Problem statement:
Print word for word the first line of the records below and every following line through the one containing "temps réel en"; print nothing else.

Available data:
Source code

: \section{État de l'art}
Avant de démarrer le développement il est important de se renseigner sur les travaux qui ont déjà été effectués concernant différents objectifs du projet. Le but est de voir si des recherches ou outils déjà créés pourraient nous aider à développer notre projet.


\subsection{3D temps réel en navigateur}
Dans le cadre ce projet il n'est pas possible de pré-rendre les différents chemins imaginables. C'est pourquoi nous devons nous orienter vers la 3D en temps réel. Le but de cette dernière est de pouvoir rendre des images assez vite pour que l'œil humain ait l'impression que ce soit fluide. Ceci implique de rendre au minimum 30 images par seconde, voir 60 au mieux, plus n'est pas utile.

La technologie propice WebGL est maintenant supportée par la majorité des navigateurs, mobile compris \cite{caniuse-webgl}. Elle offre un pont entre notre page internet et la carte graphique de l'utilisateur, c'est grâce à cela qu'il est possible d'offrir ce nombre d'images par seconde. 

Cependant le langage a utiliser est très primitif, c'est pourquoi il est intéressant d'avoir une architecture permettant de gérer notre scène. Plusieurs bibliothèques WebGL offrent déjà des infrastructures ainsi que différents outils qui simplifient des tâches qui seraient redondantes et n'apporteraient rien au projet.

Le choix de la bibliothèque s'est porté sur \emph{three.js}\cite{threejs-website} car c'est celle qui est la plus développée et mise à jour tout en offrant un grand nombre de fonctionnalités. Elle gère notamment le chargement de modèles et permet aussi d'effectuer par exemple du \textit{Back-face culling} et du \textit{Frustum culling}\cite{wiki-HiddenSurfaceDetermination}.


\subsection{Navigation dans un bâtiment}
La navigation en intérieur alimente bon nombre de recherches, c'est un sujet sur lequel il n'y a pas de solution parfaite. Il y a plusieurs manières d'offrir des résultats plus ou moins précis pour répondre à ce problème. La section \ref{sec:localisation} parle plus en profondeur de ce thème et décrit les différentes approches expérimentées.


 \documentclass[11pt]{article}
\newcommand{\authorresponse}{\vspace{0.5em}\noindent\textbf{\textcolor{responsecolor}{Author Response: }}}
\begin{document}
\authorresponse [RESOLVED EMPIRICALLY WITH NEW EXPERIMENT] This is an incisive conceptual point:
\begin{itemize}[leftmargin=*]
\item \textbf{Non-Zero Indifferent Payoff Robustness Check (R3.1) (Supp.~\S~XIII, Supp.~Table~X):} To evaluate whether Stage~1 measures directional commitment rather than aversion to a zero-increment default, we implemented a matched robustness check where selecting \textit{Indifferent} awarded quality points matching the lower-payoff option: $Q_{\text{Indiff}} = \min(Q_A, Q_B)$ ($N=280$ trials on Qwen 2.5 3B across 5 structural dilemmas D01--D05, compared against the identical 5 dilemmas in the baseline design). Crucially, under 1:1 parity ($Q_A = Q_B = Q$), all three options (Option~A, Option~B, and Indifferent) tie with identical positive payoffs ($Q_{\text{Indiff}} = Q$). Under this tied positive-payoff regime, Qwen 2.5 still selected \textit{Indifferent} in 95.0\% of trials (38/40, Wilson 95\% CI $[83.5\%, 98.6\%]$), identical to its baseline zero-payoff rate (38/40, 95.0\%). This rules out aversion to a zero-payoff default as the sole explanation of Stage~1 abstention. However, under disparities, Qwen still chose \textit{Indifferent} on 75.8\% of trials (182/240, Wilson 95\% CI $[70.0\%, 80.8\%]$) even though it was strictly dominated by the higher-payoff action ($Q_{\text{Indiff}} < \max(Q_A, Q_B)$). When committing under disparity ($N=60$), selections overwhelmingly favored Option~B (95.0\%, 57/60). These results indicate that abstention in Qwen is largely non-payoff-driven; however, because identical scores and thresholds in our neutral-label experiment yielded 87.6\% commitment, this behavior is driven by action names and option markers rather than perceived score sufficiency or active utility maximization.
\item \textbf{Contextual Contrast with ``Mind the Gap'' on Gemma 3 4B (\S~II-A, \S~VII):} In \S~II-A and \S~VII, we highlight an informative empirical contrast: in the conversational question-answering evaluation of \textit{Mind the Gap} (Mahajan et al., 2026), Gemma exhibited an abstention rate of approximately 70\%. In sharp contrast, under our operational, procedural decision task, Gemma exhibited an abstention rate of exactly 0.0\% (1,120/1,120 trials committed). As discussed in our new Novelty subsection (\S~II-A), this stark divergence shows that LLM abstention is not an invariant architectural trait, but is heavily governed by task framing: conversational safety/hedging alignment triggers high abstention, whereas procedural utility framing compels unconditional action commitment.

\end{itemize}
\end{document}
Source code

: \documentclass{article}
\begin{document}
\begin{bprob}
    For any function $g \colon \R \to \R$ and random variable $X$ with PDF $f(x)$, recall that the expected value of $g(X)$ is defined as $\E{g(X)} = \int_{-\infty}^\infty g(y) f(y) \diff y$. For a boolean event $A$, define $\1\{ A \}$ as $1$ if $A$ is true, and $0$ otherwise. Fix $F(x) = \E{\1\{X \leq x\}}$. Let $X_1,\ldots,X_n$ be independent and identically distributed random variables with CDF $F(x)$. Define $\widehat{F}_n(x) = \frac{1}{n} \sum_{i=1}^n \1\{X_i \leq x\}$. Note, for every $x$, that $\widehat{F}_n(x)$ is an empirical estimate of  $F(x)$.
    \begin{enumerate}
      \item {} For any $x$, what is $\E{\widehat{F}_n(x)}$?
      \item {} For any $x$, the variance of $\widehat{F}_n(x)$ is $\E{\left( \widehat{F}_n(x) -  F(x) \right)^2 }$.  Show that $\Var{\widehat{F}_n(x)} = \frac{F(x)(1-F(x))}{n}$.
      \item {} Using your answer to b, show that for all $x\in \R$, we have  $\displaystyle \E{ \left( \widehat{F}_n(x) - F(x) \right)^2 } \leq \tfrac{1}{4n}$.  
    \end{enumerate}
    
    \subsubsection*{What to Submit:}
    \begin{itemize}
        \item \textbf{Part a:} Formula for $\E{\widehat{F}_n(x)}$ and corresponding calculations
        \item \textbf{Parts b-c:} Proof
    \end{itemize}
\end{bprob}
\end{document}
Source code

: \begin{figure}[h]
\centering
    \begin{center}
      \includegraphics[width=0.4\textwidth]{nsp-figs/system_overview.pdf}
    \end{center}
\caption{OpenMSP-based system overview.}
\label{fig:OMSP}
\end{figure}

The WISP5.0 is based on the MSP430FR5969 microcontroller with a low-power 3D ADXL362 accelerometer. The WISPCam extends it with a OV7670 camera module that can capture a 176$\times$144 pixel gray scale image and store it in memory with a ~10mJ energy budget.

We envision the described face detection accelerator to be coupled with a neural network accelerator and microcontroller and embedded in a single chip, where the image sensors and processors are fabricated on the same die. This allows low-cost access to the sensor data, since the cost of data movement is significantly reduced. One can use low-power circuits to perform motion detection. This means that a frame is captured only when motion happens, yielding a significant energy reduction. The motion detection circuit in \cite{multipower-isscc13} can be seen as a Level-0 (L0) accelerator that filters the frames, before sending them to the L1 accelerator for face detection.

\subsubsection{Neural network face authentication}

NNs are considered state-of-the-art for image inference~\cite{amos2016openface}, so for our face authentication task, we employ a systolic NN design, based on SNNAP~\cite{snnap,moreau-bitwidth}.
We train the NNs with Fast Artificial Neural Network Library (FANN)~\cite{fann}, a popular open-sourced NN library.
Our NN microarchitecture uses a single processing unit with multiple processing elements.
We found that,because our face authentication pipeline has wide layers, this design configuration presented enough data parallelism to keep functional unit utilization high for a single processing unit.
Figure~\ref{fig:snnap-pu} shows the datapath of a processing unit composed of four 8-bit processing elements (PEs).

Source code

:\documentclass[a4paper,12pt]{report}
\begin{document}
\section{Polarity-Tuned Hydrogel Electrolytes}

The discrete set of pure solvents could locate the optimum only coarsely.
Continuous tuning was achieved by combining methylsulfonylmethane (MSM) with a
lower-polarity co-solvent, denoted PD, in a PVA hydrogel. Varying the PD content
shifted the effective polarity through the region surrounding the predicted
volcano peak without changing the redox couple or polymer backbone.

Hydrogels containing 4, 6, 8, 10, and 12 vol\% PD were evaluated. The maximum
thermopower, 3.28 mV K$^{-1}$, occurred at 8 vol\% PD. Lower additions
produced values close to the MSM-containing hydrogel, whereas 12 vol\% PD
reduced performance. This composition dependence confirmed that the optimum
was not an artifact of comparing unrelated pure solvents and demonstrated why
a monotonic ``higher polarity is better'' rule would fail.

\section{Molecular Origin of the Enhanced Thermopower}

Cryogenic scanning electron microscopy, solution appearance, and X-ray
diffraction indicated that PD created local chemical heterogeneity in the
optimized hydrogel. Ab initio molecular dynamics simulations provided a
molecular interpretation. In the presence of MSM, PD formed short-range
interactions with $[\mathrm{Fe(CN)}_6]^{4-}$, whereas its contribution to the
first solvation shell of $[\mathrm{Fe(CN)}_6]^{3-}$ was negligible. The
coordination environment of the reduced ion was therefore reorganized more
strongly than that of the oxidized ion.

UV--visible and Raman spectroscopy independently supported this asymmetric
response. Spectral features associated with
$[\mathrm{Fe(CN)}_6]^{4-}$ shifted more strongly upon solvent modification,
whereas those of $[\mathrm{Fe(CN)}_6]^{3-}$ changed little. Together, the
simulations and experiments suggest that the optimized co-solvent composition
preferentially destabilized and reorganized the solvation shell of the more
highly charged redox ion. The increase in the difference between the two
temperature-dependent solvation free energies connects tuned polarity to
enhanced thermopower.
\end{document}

Answer box:
Source code

: \section{État de l'art}
Avant de démarrer le développement il est important de se renseigner sur les travaux qui ont déjà été effectués concernant différents objectifs du projet. Le but est de voir si des recherches ou outils déjà créés pourraient nous aider à développer notre projet.


\subsection{3D temps réel en navigateur}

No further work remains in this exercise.